March 2013 – Sleep Apnea Network / European Sleep Apnea Database (ESADA)

Sleep Apnea Network / European Sleep Apnea Database (ESADA) – A Brief Summary

The European Sleep Apnea Database – ESADA – was started in 2006 as a collaborative database effort between more than 27 European sleep centres. The initial funding of the database was provided by the European Union linked COST office action B26, which addressed multiple aspects of sleep disordered breathing in Europe.
The ESADA is a true collaborative effort and all participating centres have full rights and control of data supplied in the database. The data contributor list has grown and several new laboratories in Europe have applied to the ESADA steering committee for inclusion into the ESADA group.

Current achievements
The ESADA project has been exceptionally successful and currently contains data from some 13 000 European patients. The recruitment rate is approximately 200 new patients per month. The project has been presented at several meetings and congresses during the last 4-5 years and the first formal publication truncated at some 5100 patients has been published in the European Respiratory Journal (Hedner et al., 2011). Four additional publications based on cross sectional analyses of data are under submission.
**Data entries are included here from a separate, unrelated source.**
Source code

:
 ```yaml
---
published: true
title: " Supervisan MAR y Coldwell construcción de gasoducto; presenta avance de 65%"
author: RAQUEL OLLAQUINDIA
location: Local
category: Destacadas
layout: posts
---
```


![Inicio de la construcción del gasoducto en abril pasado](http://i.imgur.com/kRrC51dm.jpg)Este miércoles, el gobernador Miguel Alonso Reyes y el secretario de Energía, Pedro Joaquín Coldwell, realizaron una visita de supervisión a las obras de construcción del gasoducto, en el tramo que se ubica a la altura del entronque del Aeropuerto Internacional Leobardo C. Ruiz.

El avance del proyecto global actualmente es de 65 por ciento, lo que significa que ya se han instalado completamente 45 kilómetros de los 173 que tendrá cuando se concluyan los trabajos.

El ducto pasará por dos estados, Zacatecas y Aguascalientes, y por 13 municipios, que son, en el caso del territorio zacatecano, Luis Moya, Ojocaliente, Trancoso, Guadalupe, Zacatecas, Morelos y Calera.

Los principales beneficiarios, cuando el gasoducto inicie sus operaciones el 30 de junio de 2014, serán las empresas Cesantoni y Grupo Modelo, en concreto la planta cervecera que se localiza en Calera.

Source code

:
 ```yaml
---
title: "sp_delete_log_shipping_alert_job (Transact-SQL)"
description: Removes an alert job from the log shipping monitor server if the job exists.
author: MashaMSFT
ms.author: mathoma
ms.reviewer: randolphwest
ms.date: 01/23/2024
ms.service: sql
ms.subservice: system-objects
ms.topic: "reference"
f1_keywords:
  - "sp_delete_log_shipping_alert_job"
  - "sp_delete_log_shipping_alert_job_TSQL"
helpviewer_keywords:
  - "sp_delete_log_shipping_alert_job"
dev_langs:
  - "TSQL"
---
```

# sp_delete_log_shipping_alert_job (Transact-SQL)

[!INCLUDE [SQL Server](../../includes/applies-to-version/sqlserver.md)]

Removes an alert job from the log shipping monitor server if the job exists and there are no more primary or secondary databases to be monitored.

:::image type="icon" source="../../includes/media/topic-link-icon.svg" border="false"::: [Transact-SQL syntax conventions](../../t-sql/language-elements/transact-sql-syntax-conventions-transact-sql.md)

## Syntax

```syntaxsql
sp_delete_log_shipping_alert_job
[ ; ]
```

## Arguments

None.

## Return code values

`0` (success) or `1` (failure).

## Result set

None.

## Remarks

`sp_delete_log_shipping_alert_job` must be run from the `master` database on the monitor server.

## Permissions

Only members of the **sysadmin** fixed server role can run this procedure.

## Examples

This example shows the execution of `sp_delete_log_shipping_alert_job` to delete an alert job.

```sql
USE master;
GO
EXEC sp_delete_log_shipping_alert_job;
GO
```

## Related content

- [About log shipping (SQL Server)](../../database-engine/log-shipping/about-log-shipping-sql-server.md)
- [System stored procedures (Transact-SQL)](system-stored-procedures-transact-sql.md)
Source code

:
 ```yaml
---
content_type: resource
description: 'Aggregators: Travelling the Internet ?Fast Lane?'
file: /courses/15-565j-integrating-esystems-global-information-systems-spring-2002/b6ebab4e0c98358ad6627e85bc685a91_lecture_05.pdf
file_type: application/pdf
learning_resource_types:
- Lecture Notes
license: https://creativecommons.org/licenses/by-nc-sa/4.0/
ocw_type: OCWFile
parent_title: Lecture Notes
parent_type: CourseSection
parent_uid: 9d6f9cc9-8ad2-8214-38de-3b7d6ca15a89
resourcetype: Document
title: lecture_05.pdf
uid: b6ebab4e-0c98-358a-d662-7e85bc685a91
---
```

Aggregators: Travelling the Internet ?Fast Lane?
Some of the early highlights in these first analyses of the ESADA material include:

  • Patients referred to the different European sleep laboratories vary considerably in terms of anthropomorphic characteristics and comorbid conditions. This is likely to reflect both national and local differences in clinical pathways for patients with the disorder.
  • The use of polysomnography for OSA diagnosis varies between 0 and 100% (mean 50%) between laboratories and a diagnosis based on PSG provides approximately 25% (AHI=29 and 23, respectively) higher AHI than that recorded by cardiorespiratory monitoring. A separate methodological study on this topic is under preparation.
  • Men with OSA have approximately 30% higher AHI compared with women. Symptoms including sleepiness and clinical signs vary considerably between the genders. The gender differences will be highlighted in a separate publication.
  • The prevalence of cardiovascular and metabolic disease is very high – approximately 50 and 33%, respectively, in this cohort. Unique data on medication by ATC code show that C-drugs (cardiovascular) are massively overrepresented in patients referred for sleep apnea investigations. Approximately one third of all patients with sleep apnea and hypertension have poorly controlled hypertensive disease. An ongoing analysis will highlight the important question of whether type of antihypertensive treatment affects OSA severity. Alternatively, is blood pressure control in OSA specifically effective with certain types of antihypertensive drugs?
  • Oxygen desaturation, independent of manner of definition, appears to be a far stronger predictor for cardiovascular disease than measures of apnea intensity – like the AHI. This is a novel and important aspect that has been given highest priority for publication.
  • Measures of sleep apnea in a confounder corrected analysis turn out to be strongly predictive of poor glycemic control as reflected by e.g. increased HbA1c in this population of more than 10000 subjects.
  • Approximately 10% of patients referred to European sleep laboratories with a suspected OSA diagnosis have a CDE driver’s license status. This highlights the importance of specific measures to assess daytime functionality and to provide intense follow-up programs for this high risk group at sleep centres around Europe. Interestingly there is no obvious anthropometric or laboratory based difference between patients in this group and those with an AB license status.
  • The average ESS score among referred patients is approximately 10 and does not correlate with severity of sleep apnea defined by AHI or ODI. This underlines the need for improved phenotyping of patients with OSA in sleep laboratories. Such work-up measures will ultimately need to include measures of morbidity that extend beyond assessment of an AHI.

Obviously, this is only a small fraction of the cross sectional, and prospective, information that can be extracted from this database. We expect that this type of information from the ESADA may have a significant impact on clinical management of sleep apnea in Europe.

The ESADA project has proven that coordinated action by several independent laboratories may result in considerable amounts of data and information if efforts are strategically coordinated. The project has been received very positively by national research organisations and has fostered a collaborative spirit within a large group of researchers at leading sleep centres across Europe. The initiative has been recognised by the European Sleep Research Society (ESRS) and the European Respiratory Society (ERS) as a leading collaborative effort. The database, currently the biggest of its interdisciplinary kind in the world, has provided new insights on the OSA disorder and will provide a series of cross sectional and prospective analyses in the coming years. Importantly, the ESADA will reflect how OSA is treated and what effect we may expect by treatment of the disorder. The fact that the study is non-randomised does not provide a major limitation as long the size of the cohort has reached a volume that by far supersedes any other similar project. A yet unexplored component of this initiative is the collection of genetic samples that will be available for analysis.

Today´s list of participating centres: see http://esada.med.gu.se , a new website with more information is under construction.

The ESADA group

The picture of the ESADA collaborators was taken at the ESADA meeting 2011 in Gothenburg. Each year one major meeting is organized for the entire group (Dublin 2012, Edinburgh 2013).